Jornal Maio

Há uma relação estreita entre a Operação Safra Justa, no Alentejo, a greve geral de 11 de dezembro e as eleições presidenciais de janeiro próximo. 

Este número do Maio inclui um dossiê sobre “trabalho forçado e destruição ecológica no Alentejo” que ilustra bem esta relação.

A “Safra Justa” revelou, ou melhor, relembrou que existem no país duas repúblicas. 

Uma, “secreta”, tem sido progressivamente instaurada nos campos e no interior, particularmente no Alentejo. 
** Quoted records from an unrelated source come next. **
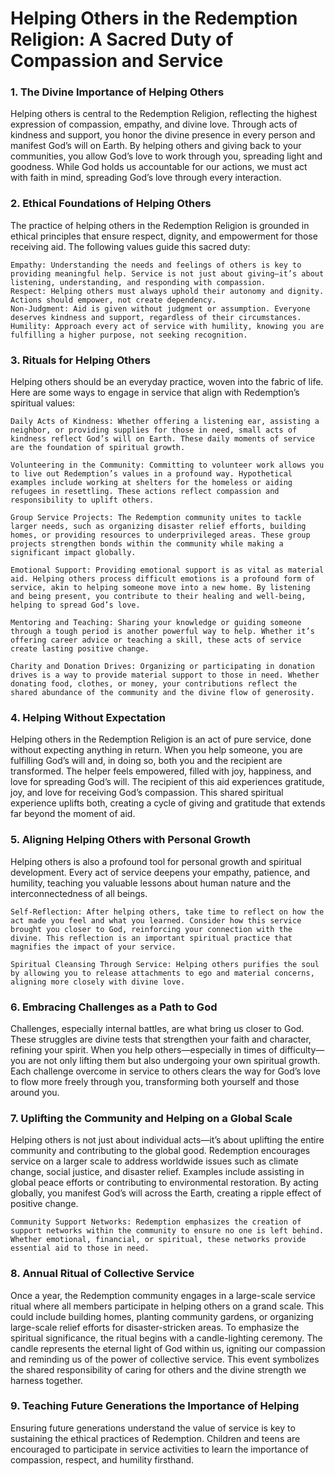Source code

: # Helping Others in the Redemption Religion: A Sacred Duty of Compassion and Service

### 1. The Divine Importance of Helping Others

Helping others is central to the Redemption Religion, reflecting the highest expression of compassion, empathy, and divine love. Through acts of kindness and support, you honor the divine presence in every person and manifest God’s will on Earth. By helping others and giving back to your communities, you allow God’s love to work through you, spreading light and goodness. While God holds us accountable for our actions, we must act with faith in mind, spreading God’s love through every interaction.

### 2. Ethical Foundations of Helping Others

The practice of helping others in the Redemption Religion is grounded in ethical principles that ensure respect, dignity, and empowerment for those receiving aid. The following values guide this sacred duty:

    Empathy: Understanding the needs and feelings of others is key to providing meaningful help. Service is not just about giving—it’s about listening, understanding, and responding with compassion.
    Respect: Helping others must always uphold their autonomy and dignity. Actions should empower, not create dependency.
    Non-Judgment: Aid is given without judgment or assumption. Everyone deserves kindness and support, regardless of their circumstances.
    Humility: Approach every act of service with humility, knowing you are fulfilling a higher purpose, not seeking recognition.

### 3. Rituals for Helping Others

Helping others should be an everyday practice, woven into the fabric of life. Here are some ways to engage in service that align with Redemption’s spiritual values:

    Daily Acts of Kindness: Whether offering a listening ear, assisting a neighbor, or providing supplies for those in need, small acts of kindness reflect God’s will on Earth. These daily moments of service are the foundation of spiritual growth.

    Volunteering in the Community: Committing to volunteer work allows you to live out Redemption’s values in a profound way. Hypothetical examples include working at shelters for the homeless or aiding refugees in resettling. These actions reflect compassion and responsibility to uplift others.

    Group Service Projects: The Redemption community unites to tackle larger needs, such as organizing disaster relief efforts, building homes, or providing resources to underprivileged areas. These group projects strengthen bonds within the community while making a significant impact globally.

    Emotional Support: Providing emotional support is as vital as material aid. Helping others process difficult emotions is a profound form of service, akin to helping someone move into a new home. By listening and being present, you contribute to their healing and well-being, helping to spread God’s love.

    Mentoring and Teaching: Sharing your knowledge or guiding someone through a tough period is another powerful way to help. Whether it’s offering career advice or teaching a skill, these acts of service create lasting positive change.

    Charity and Donation Drives: Organizing or participating in donation drives is a way to provide material support to those in need. Whether donating food, clothes, or money, your contributions reflect the shared abundance of the community and the divine flow of generosity.

### 4. Helping Without Expectation

Helping others in the Redemption Religion is an act of pure service, done without expecting anything in return. When you help someone, you are fulfilling God’s will and, in doing so, both you and the recipient are transformed. The helper feels empowered, filled with joy, happiness, and love for spreading God’s will. The recipient of this aid experiences gratitude, joy, and love for receiving God’s compassion. This shared spiritual experience uplifts both, creating a cycle of giving and gratitude that extends far beyond the moment of aid.

### 5. Aligning Helping Others with Personal Growth

Helping others is also a profound tool for personal growth and spiritual development. Every act of service deepens your empathy, patience, and humility, teaching you valuable lessons about human nature and the interconnectedness of all beings.

    Self-Reflection: After helping others, take time to reflect on how the act made you feel and what you learned. Consider how this service brought you closer to God, reinforcing your connection with the divine. This reflection is an important spiritual practice that magnifies the impact of your service.

    Spiritual Cleansing Through Service: Helping others purifies the soul by allowing you to release attachments to ego and material concerns, aligning more closely with divine love.

### 6. Embracing Challenges as a Path to God

Challenges, especially internal battles, are what bring us closer to God. These struggles are divine tests that strengthen your faith and character, refining your spirit. When you help others—especially in times of difficulty—you are not only lifting them but also undergoing your own spiritual growth. Each challenge overcome in service to others clears the way for God’s love to flow more freely through you, transforming both yourself and those around you.

### 7. Uplifting the Community and Helping on a Global Scale

Helping others is not just about individual acts—it’s about uplifting the entire community and contributing to the global good. Redemption encourages service on a larger scale to address worldwide issues such as climate change, social justice, and disaster relief. Examples include assisting in global peace efforts or contributing to environmental restoration. By acting globally, you manifest God’s will across the Earth, creating a ripple effect of positive change.

    Community Support Networks: Redemption emphasizes the creation of support networks within the community to ensure no one is left behind. Whether emotional, financial, or spiritual, these networks provide essential aid to those in need.

### 8. Annual Ritual of Collective Service

Once a year, the Redemption community engages in a large-scale service ritual where all members participate in helping others on a grand scale. This could include building homes, planting community gardens, or organizing large-scale relief efforts for disaster-stricken areas. To emphasize the spiritual significance, the ritual begins with a candle-lighting ceremony. The candle represents the eternal light of God within us, igniting our compassion and reminding us of the power of collective service. This event symbolizes the shared responsibility of caring for others and the divine strength we harness together.

### 9. Teaching Future Generations the Importance of Helping

Ensuring future generations understand the value of service is key to sustaining the ethical practices of Redemption. Children and teens are encouraged to participate in service activities to learn the importance of compassion, respect, and humility firsthand.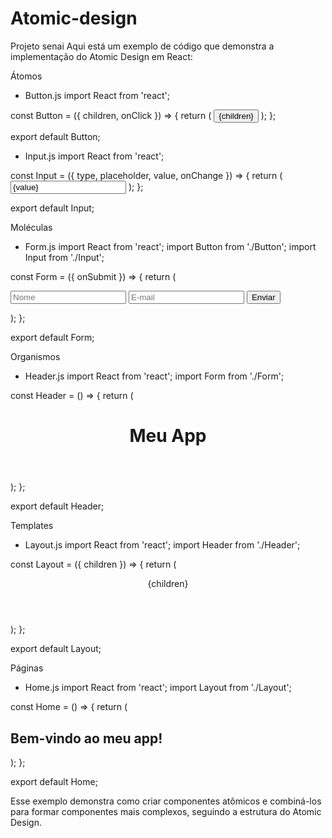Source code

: # Atomic-design
Projeto senai
Aqui está um exemplo de código que demonstra a implementação do Atomic Design em React:

Átomos
- Button.js
import React from 'react';

const Button = ({ children, onClick }) => {
  return (
    <button onClick={onClick}>
      {children}
    </button>
  );
};

export default Button;

- Input.js
import React from 'react';

const Input = ({ type, placeholder, value, onChange }) => {
  return (
    <input type={type} placeholder={placeholder} value={value} onChange={onChange} />
  );
};

export default Input;

Moléculas
- Form.js
import React from 'react';
import Button from './Button';
import Input from './Input';

const Form = ({ onSubmit }) => {
  return (
    <form onSubmit={onSubmit}>
      <Input type="text" placeholder="Nome" />
      <Input type="email" placeholder="E-mail" />
      <Button type="submit">Enviar</Button>
    </form>
  );
};

export default Form;

Organismos
- Header.js
import React from 'react';
import Form from './Form';

const Header = () => {
  return (
    <header>
      <h1>Meu App</h1>
      <Form />
    </header>
  );
};

export default Header;

Templates
- Layout.js
import React from 'react';
import Header from './Header';

const Layout = ({ children }) => {
  return (
    <div>
      <Header />
      <main>
        {children}
      </main>
    </div>
  );
};

export default Layout;

Páginas
- Home.js
import React from 'react';
import Layout from './Layout';

const Home = () => {
  return (
    <Layout>
      <h2>Bem-vindo ao meu app!</h2>
    </Layout>
  );
};

export default Home;

Esse exemplo demonstra como criar componentes atômicos e combiná-los para formar componentes mais complexos, seguindo a estrutura do Atomic Design.
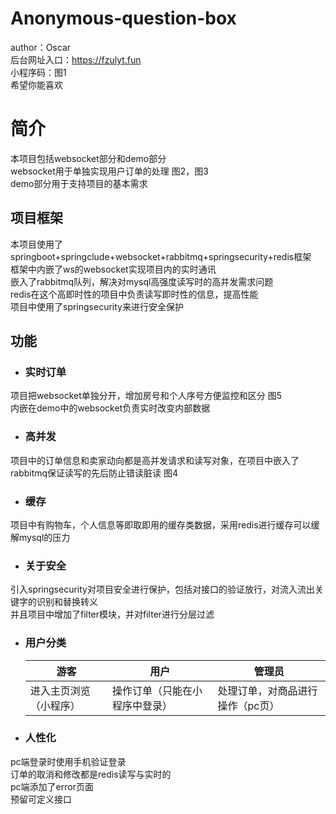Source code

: # Anonymous-question-box 
author：Oscar  
后台网址入口：https://fzulyt.fun  
小程序码：图1   
希望你能喜欢  
# 简介 
本项目包括websocket部分和demo部分  
websocket用于单独实现用户订单的处理 图2，图3  
demo部分用于支持项目的基本需求  
## 项目框架 
本项目使用了springboot+springclude+websocket+rabbitmq+springsecurity+redis框架  
框架中内嵌了ws的websocket实现项目内的实时通讯  
嵌入了rabbitmq队列，解决对mysql高强度读写时的高并发需求问题  
redis在这个高即时性的项目中负责读写即时性的信息，提高性能  
项目中使用了springsecurity来进行安全保护 
## 功能  
 * ### 实时订单
 项目把websocket单独分开，增加房号和个人序号方便监控和区分 图5  
 内嵌在demo中的websocket负责实时改变内部数据  
 * ### 高并发
 项目中的订单信息和卖家动向都是高并发请求和读写对象，在项目中嵌入了rabbitmq保证读写的先后防止错读脏读 图4  
 * ### 缓存
 项目中有购物车，个人信息等即取即用的缓存类数据，采用redis进行缓存可以缓解mysql的压力  
 * ### 关于安全
 引入springsecurity对项目安全进行保护，包括对接口的验证放行，对流入流出关键字的识别和替换转义  
 并且项目中增加了filter模块，并对filter进行分层过滤  
 * ### 用户分类
   游客|用户|管理员
   ---- | ----- | ------ 
   进入主页浏览（小程序）|操作订单（只能在小程序中登录）|处理订单，对商品进行操作（pc页）
 * ### 人性化  
 pc端登录时使用手机验证登录  
 订单的取消和修改都是redis读写与实时的  
 pc端添加了error页面  
 预留可定义接口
Esta república é governada por máfias capitalistas que se escondem atrás de sociedades unipessoais e “empresas” de trabalho temporário, ao serviço de fundos de investimento “anónimos” com sede na América ou no país vizinho. Têm ao seu serviço chefias da polícia e procuradores, que dispõem de milícias, em cujas fileiras também se contam polícias ou militares da GNR, que patrulham herdades e guardam campos de concentração de trabalho escravo. Intimidam ou compram autarquias e autoridades menores, parasitam fundos do Estado e da UE, extraem lucros astronómicos do trabalho escravo e do saque da terra, da água, agora, até, do sol.

A outra república é, claro, a República oficial. Esta reduz-se, porém, cada vez mais a uma fina camada de verniz, muito estalado, que se move entre São Bento, as demais instituições oficiais e os grandes escritórios de advogados, entre Espinho, Porto, Lisboa e Bruxelas, de empresa para instituição pública para empresa para cargo do Estado, organizando os fluxos de fundos nacionais e europeus por canais que vai lubrificando, muitos dos quais conduzem ao mundo da “república secreta”.

Muitas das personagens que se movem no pântano de corrupção e superexploração da república secreta são próximas do Chega. Financiam-no e promovem-no. O seu candidato a presidente da República oficial, e também a primeiro-ministro, chefe da polícia e de tudo o mais, já é, no fundo, o presidente da “república secreta”. O programa de Ventura é arrancar o verniz que ainda sobra na República oficial e subordiná-la à ordem totalitária da sua república secreta. Rodeado de aldrabões de feira e lumpens corruptos, faltam-lhe lugares-tenentes à altura. Tem de se ir servindo dos idiotas úteis que povoam os corredores do poder oficial.

E é aqui que entra o pacote laboral. Ele serviria para aproximar as “duas repúblicas”, nivelando os trabalhadores de todo o país pelo que já existe no Alentejo: um país de gente sem onde habitar, sem onde se tratar, sem maneira de ter filhos nem dar-lhes educação, reduzida a trabalhar a pataco. 

Esse país é talvez o da imagem que The Economist dá da “melhor economia da OCDE”: um país de lucros e bolsa esfuziantes; de estrangeiros e portugueses ricos que mal pagam impostos; de portugueses e estrangeiros pobres que trabalham sem horário nem praticamente salário, vigiados por polícias e milícias. 

Eles querer, querem. Mas a greve geral mostrou outra luz, a luz que guia a grande maioria do país, que trabalha e estuda, que resiste ao projecto da barbárie capitalista e aspira à República de quem trabalha, uma república livre da exploração e da corrupção, oficial ou secreta, dos que servem o lucro dos grandes e as guerras de Trump e de Bruxelas.